Moderate Need, Acute Need: Valid Categories for Humanitarian Needs Assessments?

Benini, A.
Publication language
Date published
26 Mar 2015
Tools, guidelines and methodologies
Evaluation-related, Needs assessment, Research methodology, Targeting, Identification and Profiling

Needs assessments in emergencies seek to establish, among other elements of the situation, the number of persons in need. “Persons in need” is a broad and fuzzy concept; counts, proportions and other measures capturing how many are in need, and how intensely, are necessarily imprecise. Some sectors achieve greater precision by applying specific standards, such as in malnutrition surveys. However, such methods are not feasible in types of assessments that depend largely on local key informant estimates.
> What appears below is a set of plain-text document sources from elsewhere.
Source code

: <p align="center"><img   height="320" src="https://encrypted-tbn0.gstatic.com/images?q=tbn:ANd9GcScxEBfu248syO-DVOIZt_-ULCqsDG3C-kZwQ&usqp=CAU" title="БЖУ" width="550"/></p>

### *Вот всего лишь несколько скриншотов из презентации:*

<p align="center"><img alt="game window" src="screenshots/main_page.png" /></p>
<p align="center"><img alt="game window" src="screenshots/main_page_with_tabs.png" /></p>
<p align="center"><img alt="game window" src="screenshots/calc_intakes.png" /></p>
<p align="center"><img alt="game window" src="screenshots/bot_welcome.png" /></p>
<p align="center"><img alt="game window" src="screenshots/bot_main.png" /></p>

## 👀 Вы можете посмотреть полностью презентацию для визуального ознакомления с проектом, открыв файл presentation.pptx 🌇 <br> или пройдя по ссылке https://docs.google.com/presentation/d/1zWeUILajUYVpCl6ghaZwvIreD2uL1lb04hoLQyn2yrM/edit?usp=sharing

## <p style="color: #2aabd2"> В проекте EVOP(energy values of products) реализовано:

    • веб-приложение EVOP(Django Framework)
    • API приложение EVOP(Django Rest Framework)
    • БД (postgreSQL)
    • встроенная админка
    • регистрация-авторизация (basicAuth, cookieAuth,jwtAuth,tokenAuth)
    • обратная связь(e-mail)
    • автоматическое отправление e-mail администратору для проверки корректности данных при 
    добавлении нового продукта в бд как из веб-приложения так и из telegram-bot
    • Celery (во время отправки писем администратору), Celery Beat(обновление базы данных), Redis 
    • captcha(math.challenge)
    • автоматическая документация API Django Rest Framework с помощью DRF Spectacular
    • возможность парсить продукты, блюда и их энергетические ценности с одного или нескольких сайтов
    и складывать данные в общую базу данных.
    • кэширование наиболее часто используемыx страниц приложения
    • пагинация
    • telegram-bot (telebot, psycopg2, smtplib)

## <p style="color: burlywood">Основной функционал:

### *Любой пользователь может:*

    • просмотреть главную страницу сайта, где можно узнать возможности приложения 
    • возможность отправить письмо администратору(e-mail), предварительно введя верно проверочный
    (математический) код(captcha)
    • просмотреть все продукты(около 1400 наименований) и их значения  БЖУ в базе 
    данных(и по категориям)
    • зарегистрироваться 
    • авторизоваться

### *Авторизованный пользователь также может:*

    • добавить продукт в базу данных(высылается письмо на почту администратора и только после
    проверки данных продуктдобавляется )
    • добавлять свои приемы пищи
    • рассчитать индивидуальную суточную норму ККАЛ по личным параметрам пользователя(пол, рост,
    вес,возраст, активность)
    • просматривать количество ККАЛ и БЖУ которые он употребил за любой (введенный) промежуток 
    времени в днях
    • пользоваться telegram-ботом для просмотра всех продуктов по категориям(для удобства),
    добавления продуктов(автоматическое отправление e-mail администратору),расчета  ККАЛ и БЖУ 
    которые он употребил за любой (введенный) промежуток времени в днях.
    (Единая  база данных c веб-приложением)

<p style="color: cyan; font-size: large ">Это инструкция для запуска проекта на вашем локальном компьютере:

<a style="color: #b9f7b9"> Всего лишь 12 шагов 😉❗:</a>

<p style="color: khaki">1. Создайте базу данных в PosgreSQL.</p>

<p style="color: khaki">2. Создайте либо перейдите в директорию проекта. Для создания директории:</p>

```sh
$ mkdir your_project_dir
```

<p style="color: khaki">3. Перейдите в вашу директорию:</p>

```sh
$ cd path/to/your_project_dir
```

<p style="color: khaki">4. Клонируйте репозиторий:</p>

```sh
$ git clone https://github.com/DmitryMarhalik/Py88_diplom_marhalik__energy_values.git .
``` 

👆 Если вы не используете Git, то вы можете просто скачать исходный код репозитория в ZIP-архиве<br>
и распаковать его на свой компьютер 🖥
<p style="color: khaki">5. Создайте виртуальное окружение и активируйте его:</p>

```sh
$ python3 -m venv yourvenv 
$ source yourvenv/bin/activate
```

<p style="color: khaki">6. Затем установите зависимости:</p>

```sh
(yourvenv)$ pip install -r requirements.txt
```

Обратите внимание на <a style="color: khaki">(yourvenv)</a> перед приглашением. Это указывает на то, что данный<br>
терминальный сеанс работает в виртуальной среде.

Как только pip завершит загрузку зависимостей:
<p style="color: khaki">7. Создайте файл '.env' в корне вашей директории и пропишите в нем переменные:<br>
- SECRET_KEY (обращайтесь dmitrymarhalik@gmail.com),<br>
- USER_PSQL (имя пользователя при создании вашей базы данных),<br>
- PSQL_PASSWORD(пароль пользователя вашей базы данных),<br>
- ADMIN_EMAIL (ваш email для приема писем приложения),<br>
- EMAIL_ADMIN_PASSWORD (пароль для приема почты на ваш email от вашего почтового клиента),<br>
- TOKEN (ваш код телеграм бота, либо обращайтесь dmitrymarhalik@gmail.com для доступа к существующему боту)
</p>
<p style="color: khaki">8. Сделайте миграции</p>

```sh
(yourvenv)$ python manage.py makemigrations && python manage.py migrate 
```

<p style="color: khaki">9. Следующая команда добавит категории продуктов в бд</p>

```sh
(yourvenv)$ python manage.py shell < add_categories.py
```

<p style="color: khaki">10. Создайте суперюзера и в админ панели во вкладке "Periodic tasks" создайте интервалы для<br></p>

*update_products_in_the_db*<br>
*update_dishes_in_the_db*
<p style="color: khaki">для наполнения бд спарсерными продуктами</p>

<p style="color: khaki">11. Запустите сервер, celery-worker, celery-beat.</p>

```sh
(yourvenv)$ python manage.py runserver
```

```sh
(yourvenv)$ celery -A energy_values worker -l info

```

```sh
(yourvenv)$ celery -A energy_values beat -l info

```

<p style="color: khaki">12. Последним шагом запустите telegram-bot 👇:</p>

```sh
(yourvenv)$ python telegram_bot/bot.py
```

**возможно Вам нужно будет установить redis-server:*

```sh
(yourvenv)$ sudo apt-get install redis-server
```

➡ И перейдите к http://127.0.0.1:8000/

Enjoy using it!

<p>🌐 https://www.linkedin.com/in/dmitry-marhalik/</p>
Greater depth, if not outright precision, may be achieved in other ways. Categories can be refined. Instead of just the binary “persons in need” / “not in need”, needs may be graded. Several recent needs assessments in Syria have done so by distinguishing between “persons in moderate need” and “persons in acute need”. This note is about this kind of refinement in persons-in-needs (PiN) estimates in the most recent assessment. The Syria Multi-Sectoral Needs Assessment (MSNA), released in October 2014, provides PiN estimates for 126 of the 270 sub-districts of the country. Persons in moderate and in acute need have been estimated separately for five sectors - food security, shelter, non-food items (NFI), health and safe water.